Task directions: In this exercise, retype exactly the lines from the start of the entries through the line bearing "to the nearest", leaving every picture out.

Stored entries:
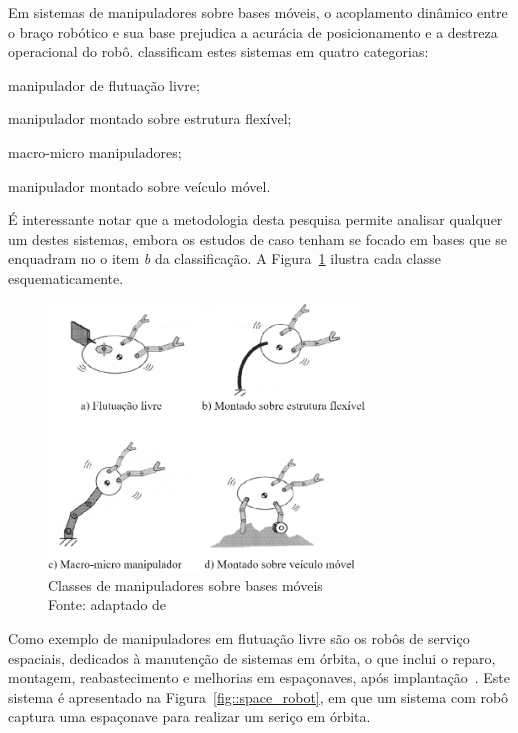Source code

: Em sistemas de manipuladores sobre bases móveis, o acoplamento dinâmico entre o
braço robótico e sua base prejudica a acurácia de posicionamento e a destreza
operacional do robô. \citet{yoshida1996moving} classificam estes sistemas em
quatro categorias:
%
\begin{enumerate*}[label=\alph*)]
	\item manipulador de flutuação livre;
	\item manipulador montado sobre estrutura flexível;
	\item macro-micro manipuladores;
	\item manipulador montado sobre veículo móvel.
\end{enumerate*}
%
É interessante notar que a metodologia desta pesquisa permite analisar qualquer
um destes sistemas, embora os estudos de caso tenham se focado em bases que se
enquadram no o item \emph{b} da classificação. A Figura~\ref{fig::classes_bases}
ilustra cada classe esquematicamente.

\begin{figure}[h]
	\centering 
 	\includegraphics[width=0.75\textwidth]{figs/classes_bases}
 	\caption[Classes de manipuladores sobre bases móveis]{Classes de
 	manipuladores sobre bases móveis \\ Fonte: adaptado de
 	\cite{yoshida1996moving}}
 	\label{fig::classes_bases}
\end{figure}

Como exemplo de manipuladores em flutuação livre são os robôs de serviço
espaciais, dedicados à manutenção de sistemas em órbita, o que inclui
o reparo, montagem, reabastecimento e melhorias em espaçonaves, após
implantação~\cite{flores2014review}. Este sistema é apresentado na
Figura~\ref{fig::space_robot}, em que um sistema com robô captura uma
espaçonave  para realizar um seriço em órbita.

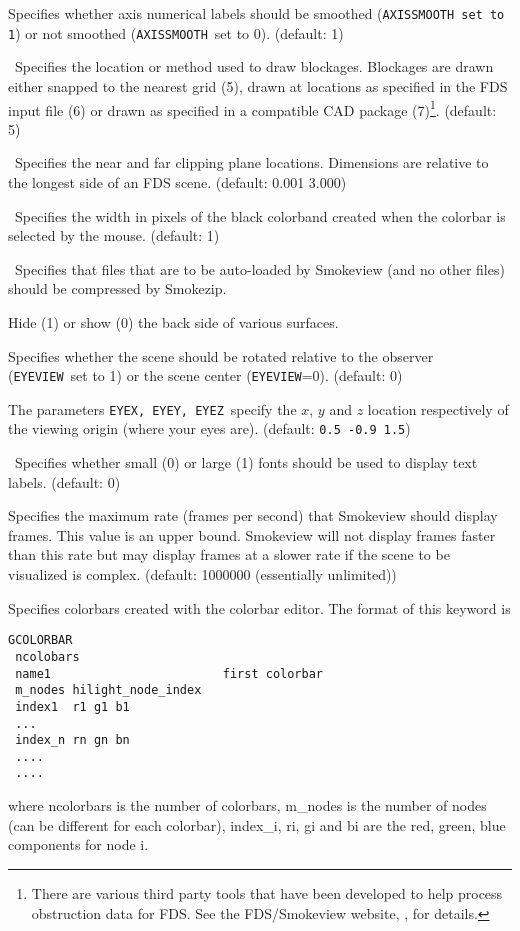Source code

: \documentclass[11pt,twoside]{book}
\newcommand{\hitem}[1]{\item[{\bf #1} \hfill]}
\newcommand{\hitemNULL}[1]{}
\begin{document}
\hitem{AXISSMOOTH}Specifies
whether axis  numerical labels should be smoothed
({\tt AXISSMOOTH set to 1}) or not smoothed ({\tt AXISSMOOTH}\ set to 0).
(default: 1)

\hitem{BLOCKLOCATION}\ Specifies the location or method used to
draw blockages.  Blockages are drawn either snapped to the nearest
grid (5), drawn at locations as specified in the FDS input file
(6) or drawn as specified in a compatible CAD package (7)\footnote{There are various
third party tools that have been developed to help process obstruction data for FDS. See
the FDS/Smokeview website, , for details.}.   (default: 5)

\hitemNULL{BOUNDARYTWOSIDE}

\hitem{CLIP}\ Specifies the near and far clipping plane
locations.  Dimensions are relative to the longest side of
an FDS scene. (default: 0.001 3.000)

\hitemNULL{CONTOURTYPE}

\hitem{COLORBAND}\ Specifies the width in pixels of the black colorband created when the
colorbar is selected by the mouse.  (default: 1)

\hitem{COMPRESSAUTO}\ Specifies that files that are to be auto-loaded
by Smokeview (and no other files) should be compressed by Smokezip.

\hitem{CULLFACES}Hide (1) or show (0) the back side of various surfaces.

\hitem{EYEVIEW}Specifies whether
the scene should be rotated relative to the observer ({\tt EYEVIEW}\ set to 1)
or the scene center ({\tt EYEVIEW}=0).
(default: 0)

\hitem{EYEX, EYEY, EYEZ}The parameters {\tt EYEX, EYEY, EYEZ}\ specify the
$x$, $y$ and $z$ location respectively of the viewing origin (where your eyes are).
(default: {\tt 0.5 -0.9 1.5})

\hitem{FONTSIZE}\ Specifies whether small (0) or large (1)
fonts should be used to display text labels. (default: 0)

\hitem{FRAMERATEVALUE}Specifies the maximum rate (frames per
second) that Smokeview should display frames. This value is an
upper bound.  Smokeview will not display frames faster than this
rate but may display frames at a slower rate if the scene to be
visualized is complex. (default: 1000000 (essentially unlimited))

\hitem{GCOLORBAR}Specifies colorbars created with the colorbar editor.
The format of this keyword is
\begin{lstlisting}
GCOLORBAR
 ncolobars
 name1                        first colorbar
 m_nodes hilight_node_index
 index1  r1 g1 b1
 ...
 index_n rn gn bn
 ....
 ....

\end{lstlisting}
where ncolorbars is the number of colorbars, m\_nodes is the number of nodes
(can be different for each colorbar), index\_i, ri, gi and bi are the red, green, blue components for
node i.
\end{document}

Response area:
Source code

: Em sistemas de manipuladores sobre bases móveis, o acoplamento dinâmico entre o
braço robótico e sua base prejudica a acurácia de posicionamento e a destreza
operacional do robô. \citet{yoshida1996moving} classificam estes sistemas em
quatro categorias:
%
\begin{enumerate*}[label=\alph*)]
	\item manipulador de flutuação livre;
	\item manipulador montado sobre estrutura flexível;
	\item macro-micro manipuladores;
	\item manipulador montado sobre veículo móvel.
\end{enumerate*}
%
É interessante notar que a metodologia desta pesquisa permite analisar qualquer
um destes sistemas, embora os estudos de caso tenham se focado em bases que se
enquadram no o item \emph{b} da classificação. A Figura~\ref{fig::classes_bases}
ilustra cada classe esquematicamente.

\begin{figure}[h]
	\centering 
 	\includegraphics[width=0.75\textwidth]{figs/classes_bases}
 	\caption[Classes de manipuladores sobre bases móveis]{Classes de
 	manipuladores sobre bases móveis \\ Fonte: adaptado de
 	\cite{yoshida1996moving}}
 	\label{fig::classes_bases}
\end{figure}

Como exemplo de manipuladores em flutuação livre são os robôs de serviço
espaciais, dedicados à manutenção de sistemas em órbita, o que inclui
o reparo, montagem, reabastecimento e melhorias em espaçonaves, após
implantação~\cite{flores2014review}. Este sistema é apresentado na
Figura~\ref{fig::space_robot}, em que um sistema com robô captura uma
espaçonave  para realizar um seriço em órbita.

Source code

: \documentclass[11pt,twoside]{book}
\newcommand{\hitem}[1]{\item[{\bf #1} \hfill]}
\newcommand{\hitemNULL}[1]{}
\begin{document}
\hitem{AXISSMOOTH}Specifies
whether axis  numerical labels should be smoothed
({\tt AXISSMOOTH set to 1}) or not smoothed ({\tt AXISSMOOTH}\ set to 0).
(default: 1)

\hitem{BLOCKLOCATION}\ Specifies the location or method used to
draw blockages.  Blockages are drawn either snapped to the nearest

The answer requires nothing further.